Extracted records START
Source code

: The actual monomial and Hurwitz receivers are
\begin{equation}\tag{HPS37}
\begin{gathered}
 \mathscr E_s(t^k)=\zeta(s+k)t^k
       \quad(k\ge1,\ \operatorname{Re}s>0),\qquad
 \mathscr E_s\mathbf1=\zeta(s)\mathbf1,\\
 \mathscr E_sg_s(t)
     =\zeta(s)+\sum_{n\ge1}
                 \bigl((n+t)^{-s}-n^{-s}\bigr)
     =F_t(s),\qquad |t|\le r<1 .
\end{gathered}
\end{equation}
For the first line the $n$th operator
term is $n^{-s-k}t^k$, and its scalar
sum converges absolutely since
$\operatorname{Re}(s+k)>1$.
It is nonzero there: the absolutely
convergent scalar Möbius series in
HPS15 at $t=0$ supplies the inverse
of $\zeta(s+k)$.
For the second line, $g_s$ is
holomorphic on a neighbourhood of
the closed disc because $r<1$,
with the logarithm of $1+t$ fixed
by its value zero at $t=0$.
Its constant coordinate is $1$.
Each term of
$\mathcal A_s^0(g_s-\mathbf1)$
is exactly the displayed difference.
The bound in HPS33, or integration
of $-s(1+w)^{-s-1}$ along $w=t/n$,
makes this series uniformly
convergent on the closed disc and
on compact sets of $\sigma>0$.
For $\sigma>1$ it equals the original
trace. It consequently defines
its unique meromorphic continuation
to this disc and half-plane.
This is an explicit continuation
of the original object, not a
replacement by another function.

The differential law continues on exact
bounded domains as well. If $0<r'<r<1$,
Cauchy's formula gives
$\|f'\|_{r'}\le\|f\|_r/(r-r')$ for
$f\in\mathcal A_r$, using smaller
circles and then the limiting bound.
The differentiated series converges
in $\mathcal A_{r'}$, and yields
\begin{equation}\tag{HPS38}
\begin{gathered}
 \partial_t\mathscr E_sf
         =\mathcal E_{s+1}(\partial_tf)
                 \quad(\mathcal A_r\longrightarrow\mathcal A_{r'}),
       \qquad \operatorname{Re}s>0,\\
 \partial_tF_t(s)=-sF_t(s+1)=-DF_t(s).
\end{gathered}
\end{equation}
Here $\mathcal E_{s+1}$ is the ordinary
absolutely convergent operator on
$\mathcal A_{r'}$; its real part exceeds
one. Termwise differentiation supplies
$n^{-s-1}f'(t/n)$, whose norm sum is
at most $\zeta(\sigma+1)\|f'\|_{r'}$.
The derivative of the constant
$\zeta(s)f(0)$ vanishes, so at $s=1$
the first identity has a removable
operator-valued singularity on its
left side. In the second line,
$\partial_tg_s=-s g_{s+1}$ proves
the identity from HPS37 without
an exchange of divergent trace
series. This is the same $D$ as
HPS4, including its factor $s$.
Extracted records END
- _The problem_
Please copy, exactly as written, every line in the listing above from the line with "the first identity has a removable" up to and including the line with "series. This is the same $D$ as".

- _Worked solution_
the first identity has a removable
operator-valued singularity on its
left side. In the second line,
$\partial_tg_s=-s g_{s+1}$ proves
the identity from HPS37 without
an exchange of divergent trace
series. This is the same $D$ as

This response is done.